▶ _Dataset entries_:
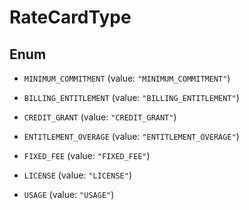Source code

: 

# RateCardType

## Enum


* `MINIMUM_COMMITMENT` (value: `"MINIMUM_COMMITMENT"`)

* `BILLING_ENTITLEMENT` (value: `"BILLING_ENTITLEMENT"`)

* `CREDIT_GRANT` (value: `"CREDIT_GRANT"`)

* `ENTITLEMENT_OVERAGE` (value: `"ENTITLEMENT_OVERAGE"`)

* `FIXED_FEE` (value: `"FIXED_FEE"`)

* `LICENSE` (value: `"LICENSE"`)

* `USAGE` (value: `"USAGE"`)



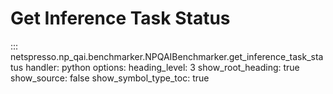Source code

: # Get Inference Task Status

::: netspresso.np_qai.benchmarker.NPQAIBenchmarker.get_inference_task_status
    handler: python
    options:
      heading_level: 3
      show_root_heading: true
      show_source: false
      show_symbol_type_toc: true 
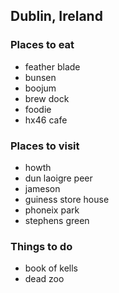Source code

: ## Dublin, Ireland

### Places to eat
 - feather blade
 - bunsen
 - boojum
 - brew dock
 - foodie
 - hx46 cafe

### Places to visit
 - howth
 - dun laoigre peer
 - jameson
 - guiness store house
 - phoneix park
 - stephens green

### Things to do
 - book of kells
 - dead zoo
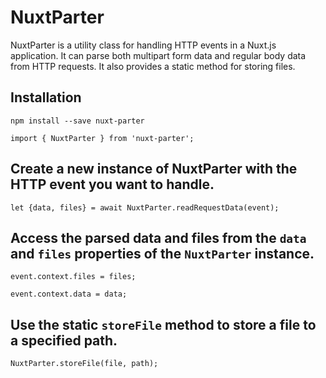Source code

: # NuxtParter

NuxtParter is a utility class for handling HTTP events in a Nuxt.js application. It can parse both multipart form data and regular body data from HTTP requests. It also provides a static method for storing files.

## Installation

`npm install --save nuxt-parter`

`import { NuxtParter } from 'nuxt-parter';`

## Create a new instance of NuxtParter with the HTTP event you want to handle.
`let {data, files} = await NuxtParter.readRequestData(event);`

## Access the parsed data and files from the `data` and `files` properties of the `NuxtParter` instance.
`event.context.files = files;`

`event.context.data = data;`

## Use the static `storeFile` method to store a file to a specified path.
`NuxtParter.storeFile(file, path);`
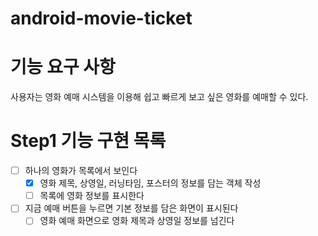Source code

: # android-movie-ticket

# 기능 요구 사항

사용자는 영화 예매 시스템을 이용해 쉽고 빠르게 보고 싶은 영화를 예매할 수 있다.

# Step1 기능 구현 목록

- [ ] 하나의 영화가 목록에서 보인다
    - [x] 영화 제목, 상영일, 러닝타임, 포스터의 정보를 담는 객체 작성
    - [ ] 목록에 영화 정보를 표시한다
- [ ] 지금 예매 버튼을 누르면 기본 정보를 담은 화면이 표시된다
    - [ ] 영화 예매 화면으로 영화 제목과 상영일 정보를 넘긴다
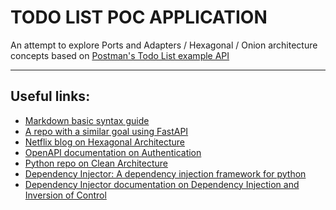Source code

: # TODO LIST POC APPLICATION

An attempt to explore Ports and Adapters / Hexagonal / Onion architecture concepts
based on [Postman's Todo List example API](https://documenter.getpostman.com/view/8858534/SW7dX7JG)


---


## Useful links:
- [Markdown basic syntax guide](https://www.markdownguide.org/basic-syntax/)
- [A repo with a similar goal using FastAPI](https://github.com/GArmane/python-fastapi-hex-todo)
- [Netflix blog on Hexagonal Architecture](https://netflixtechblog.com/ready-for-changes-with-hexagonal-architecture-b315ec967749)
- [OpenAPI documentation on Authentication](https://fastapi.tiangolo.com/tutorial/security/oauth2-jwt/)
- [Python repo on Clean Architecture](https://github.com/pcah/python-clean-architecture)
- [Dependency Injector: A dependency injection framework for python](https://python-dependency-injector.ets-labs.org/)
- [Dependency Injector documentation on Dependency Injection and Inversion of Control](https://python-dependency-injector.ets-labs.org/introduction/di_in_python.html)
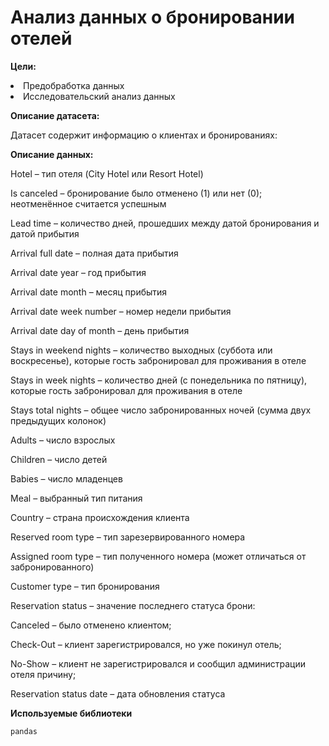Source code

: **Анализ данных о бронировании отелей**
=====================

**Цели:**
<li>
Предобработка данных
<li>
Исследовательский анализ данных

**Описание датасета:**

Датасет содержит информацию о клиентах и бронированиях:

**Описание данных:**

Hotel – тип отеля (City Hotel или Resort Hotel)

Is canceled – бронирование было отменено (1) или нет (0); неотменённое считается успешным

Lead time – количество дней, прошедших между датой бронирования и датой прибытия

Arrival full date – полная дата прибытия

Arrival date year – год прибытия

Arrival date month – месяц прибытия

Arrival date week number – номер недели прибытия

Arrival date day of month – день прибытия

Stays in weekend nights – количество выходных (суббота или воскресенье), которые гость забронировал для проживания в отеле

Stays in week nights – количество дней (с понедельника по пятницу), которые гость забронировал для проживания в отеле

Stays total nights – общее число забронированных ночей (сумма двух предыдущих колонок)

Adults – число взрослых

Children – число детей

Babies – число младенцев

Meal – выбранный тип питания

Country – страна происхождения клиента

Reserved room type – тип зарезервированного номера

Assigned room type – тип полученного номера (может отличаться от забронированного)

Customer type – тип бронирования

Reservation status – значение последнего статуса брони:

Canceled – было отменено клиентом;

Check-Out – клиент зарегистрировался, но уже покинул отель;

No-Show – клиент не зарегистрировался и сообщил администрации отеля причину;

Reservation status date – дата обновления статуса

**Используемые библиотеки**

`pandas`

▶ _WORK TO BE COMPLETED_: The entries are to be reproduced exactly, excluding any pictures they contain.

▶ _EXERCISE RESULT_:
Source code

: 

# RateCardType

## Enum


* `MINIMUM_COMMITMENT` (value: `"MINIMUM_COMMITMENT"`)

* `BILLING_ENTITLEMENT` (value: `"BILLING_ENTITLEMENT"`)

* `CREDIT_GRANT` (value: `"CREDIT_GRANT"`)

* `ENTITLEMENT_OVERAGE` (value: `"ENTITLEMENT_OVERAGE"`)

* `FIXED_FEE` (value: `"FIXED_FEE"`)

* `LICENSE` (value: `"LICENSE"`)

* `USAGE` (value: `"USAGE"`)



Source code

: # Get Inference Task Status

::: netspresso.np_qai.benchmarker.NPQAIBenchmarker.get_inference_task_status
    handler: python
    options:
      heading_level: 3
      show_root_heading: true
      show_source: false
      show_symbol_type_toc: true 
Source code

: ## Dublin, Ireland

### Places to eat
 - feather blade
 - bunsen
 - boojum
 - brew dock
 - foodie
 - hx46 cafe

### Places to visit
 - howth
 - dun laoigre peer
 - jameson
 - guiness store house
 - phoneix park
 - stephens green

### Things to do
 - book of kells
 - dead zoo
Source code

: # NuxtParter

NuxtParter is a utility class for handling HTTP events in a Nuxt.js application. It can parse both multipart form data and regular body data from HTTP requests. It also provides a static method for storing files.

## Installation

`npm install --save nuxt-parter`

`import { NuxtParter } from 'nuxt-parter';`

## Create a new instance of NuxtParter with the HTTP event you want to handle.
`let {data, files} = await NuxtParter.readRequestData(event);`

## Access the parsed data and files from the `data` and `files` properties of the `NuxtParter` instance.
`event.context.files = files;`

`event.context.data = data;`

## Use the static `storeFile` method to store a file to a specified path.
`NuxtParter.storeFile(file, path);`
Source code

: # android-movie-ticket

# 기능 요구 사항

사용자는 영화 예매 시스템을 이용해 쉽고 빠르게 보고 싶은 영화를 예매할 수 있다.

# Step1 기능 구현 목록

- [ ] 하나의 영화가 목록에서 보인다
    - [x] 영화 제목, 상영일, 러닝타임, 포스터의 정보를 담는 객체 작성
    - [ ] 목록에 영화 정보를 표시한다
- [ ] 지금 예매 버튼을 누르면 기본 정보를 담은 화면이 표시된다
    - [ ] 영화 예매 화면으로 영화 제목과 상영일 정보를 넘긴다
Source code

: # TODO LIST POC APPLICATION

An attempt to explore Ports and Adapters / Hexagonal / Onion architecture concepts
based on [Postman's Todo List example API](https://documenter.getpostman.com/view/8858534/SW7dX7JG)


---


## Useful links:
- [Markdown basic syntax guide](https://www.markdownguide.org/basic-syntax/)
- [A repo with a similar goal using FastAPI](https://github.com/GArmane/python-fastapi-hex-todo)
- [Netflix blog on Hexagonal Architecture](https://netflixtechblog.com/ready-for-changes-with-hexagonal-architecture-b315ec967749)
- [OpenAPI documentation on Authentication](https://fastapi.tiangolo.com/tutorial/security/oauth2-jwt/)
- [Python repo on Clean Architecture](https://github.com/pcah/python-clean-architecture)
- [Dependency Injector: A dependency injection framework for python](https://python-dependency-injector.ets-labs.org/)
- [Dependency Injector documentation on Dependency Injection and Inversion of Control](https://python-dependency-injector.ets-labs.org/introduction/di_in_python.html)
Source code

: **Анализ данных о бронировании отелей**
=====================

**Цели:**
<li>
Предобработка данных
<li>
Исследовательский анализ данных

**Описание датасета:**

Датасет содержит информацию о клиентах и бронированиях:

**Описание данных:**

Hotel – тип отеля (City Hotel или Resort Hotel)

Is canceled – бронирование было отменено (1) или нет (0); неотменённое считается успешным

Lead time – количество дней, прошедших между датой бронирования и датой прибытия

Arrival full date – полная дата прибытия

Arrival date year – год прибытия

Arrival date month – месяц прибытия

Arrival date week number – номер недели прибытия

Arrival date day of month – день прибытия

Stays in weekend nights – количество выходных (суббота или воскресенье), которые гость забронировал для проживания в отеле

Stays in week nights – количество дней (с понедельника по пятницу), которые гость забронировал для проживания в отеле

Stays total nights – общее число забронированных ночей (сумма двух предыдущих колонок)

Adults – число взрослых

Children – число детей

Babies – число младенцев

Meal – выбранный тип питания

Country – страна происхождения клиента

Reserved room type – тип зарезервированного номера

Assigned room type – тип полученного номера (может отличаться от забронированного)

Customer type – тип бронирования

Reservation status – значение последнего статуса брони:

Canceled – было отменено клиентом;

Check-Out – клиент зарегистрировался, но уже покинул отель;

No-Show – клиент не зарегистрировался и сообщил администрации отеля причину;

Reservation status date – дата обновления статуса

**Используемые библиотеки**

`pandas`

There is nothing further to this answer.